Darüber hinaus konfrontiert Kandinsky seine Leser mit der noch schwieriger zu denkenden romantischen Idee, dass der namenlose Geist sich auch in der Materie verbirgt: „So ist hinter der Materie, in der Materie der schaffende Geist verborgen. Das Verhüllen des Geistes in der Materie ist oft so dicht, daß es im allgemeinen wenig Menschen gibt, die den Geist hindurchsehen können.“79 Wenn der ihn bewegende Geist sowohl das Atom als grundlegende Form der Materie als auch das menschliche Bewusstsein als höchsten Ausdruck der sich selbst organisierenden Materie erfüllt, dann muss er notwendig in allem vorkommen, folglich in der gesamten Natur wirksam sein.

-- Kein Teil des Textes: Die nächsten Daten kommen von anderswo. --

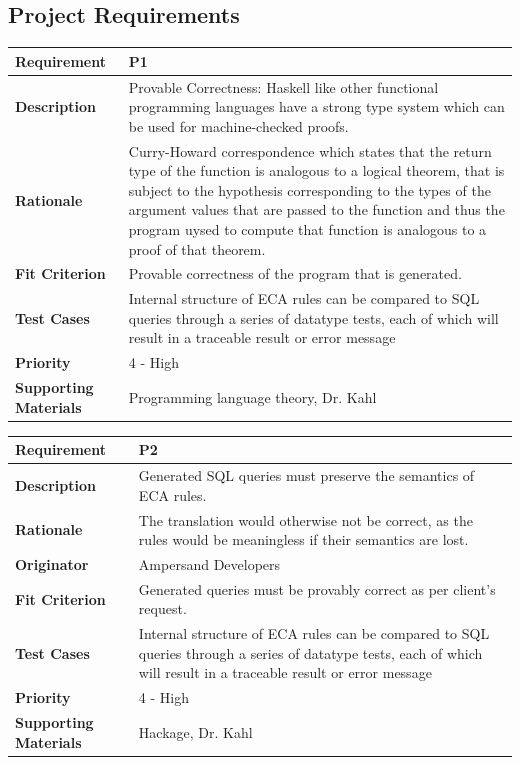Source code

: \documentclass[12pt]{report}
\begin{document}
\subsection{Project Requirements}
{\setlength{\tabcolsep}{6pt} %
    \begin{tabularx}{\textwidth}{>{\bfseries}C{3cm}X}
        Requirement & P1 \\ 
        \midrule
        \endhead
        Description  & Provable Correctness: Haskell like other functional 
        programming languages have 
        a strong type system which can be used for machine-checked proofs.
        \\	Rationale & Curry-Howard correspondence which states that the 
        return type of the function is analogous to a logical theorem, that is 
        subject to the hypothesis corresponding to the types of the argument 
        values that are passed to the function and thus the program uysed to 
        compute that function is analogous to a proof of that theorem.
        \\	Fit Criterion & Provable correctness of the program that is 
        generated.
        \\ Test Cases & Internal structure of ECA rules can be compared to SQL 
        queries through a series of datatype tests, each of which will result 
        in a traceable result or error message
        \\	Priority & 4 - High
        \\	Supporting Materials & Programming language theory, Dr. Kahl
        \vspace{12pt}
    \end{tabularx}
}
{\setlength{\tabcolsep}{6pt} %
    \begin{tabularx}{\textwidth}{>{\bfseries}C{3cm}X}
        Requirement & P2 \\ 
        \midrule
        \endhead
        Description  & Generated SQL queries must preserve the semantics of ECA 
        rules.  
        \\	Rationale & The translation would otherwise not be correct, as the 
        rules would be meaningless if their semantics are lost.
        \\	Originator & Ampersand Developers
        \\	Fit Criterion & Generated queries must be provably correct as per 
        client's request.
        \\ Test Cases & Internal structure of ECA rules can be compared to SQL 
        queries through a series of datatype tests, each of which will result 
        in a traceable result or error message
        \\	Priority & 4 - High
        \\	Supporting Materials & Hackage, Dr. Kahl
        \vspace{12pt}
    \end{tabularx}
}
\end{document}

Mit seiner denkbar knappen Bemerkung über die Durchgeistigung der Materie, die keinen anderen Schluss zulässt, als dass die gesamte Natur, mithin der Kosmos geisterfüllt sei, entfernt sich Kandinsky von den Lehren der christlichen Religion, da sie keine Aussagen über die Natur der Materie trifft, allenfalls in der Weise, dass sie, das verbürgt das Alte Testament, gottgeschaffen sei. Dieses Bewusstsein, von dem Kandinsky in seinem Aufsatz „Über die Formfrage“ Zeugnis ablegte, lässt sich als romantisch inspiriertes, spirituelles Bewusstsein bezeichnen.

72) Kandinsky 1982, Bd. 2, S. 869 Anm. 4.

73) Tolstoj 1911, S. 74 f.

74) Kandinsky 1952, S. 29 f.

75) Tolstoi hielt beispielsweise die alttestamentliche Josephsgeschichte für ebenso vorbildlich wie „Die Räuber“ von Friedrich Schiller. Tolstoj 1911, S. 242.

76) Kandinsky 1967, Formfrage, S. 132-136.

77) Kandinsky 1980, Rückblicke, S. 45.

78) Kandinsky 1967, Formfrage, S. 132.

79) Kandinsky 1967, Formfrage, S. 132.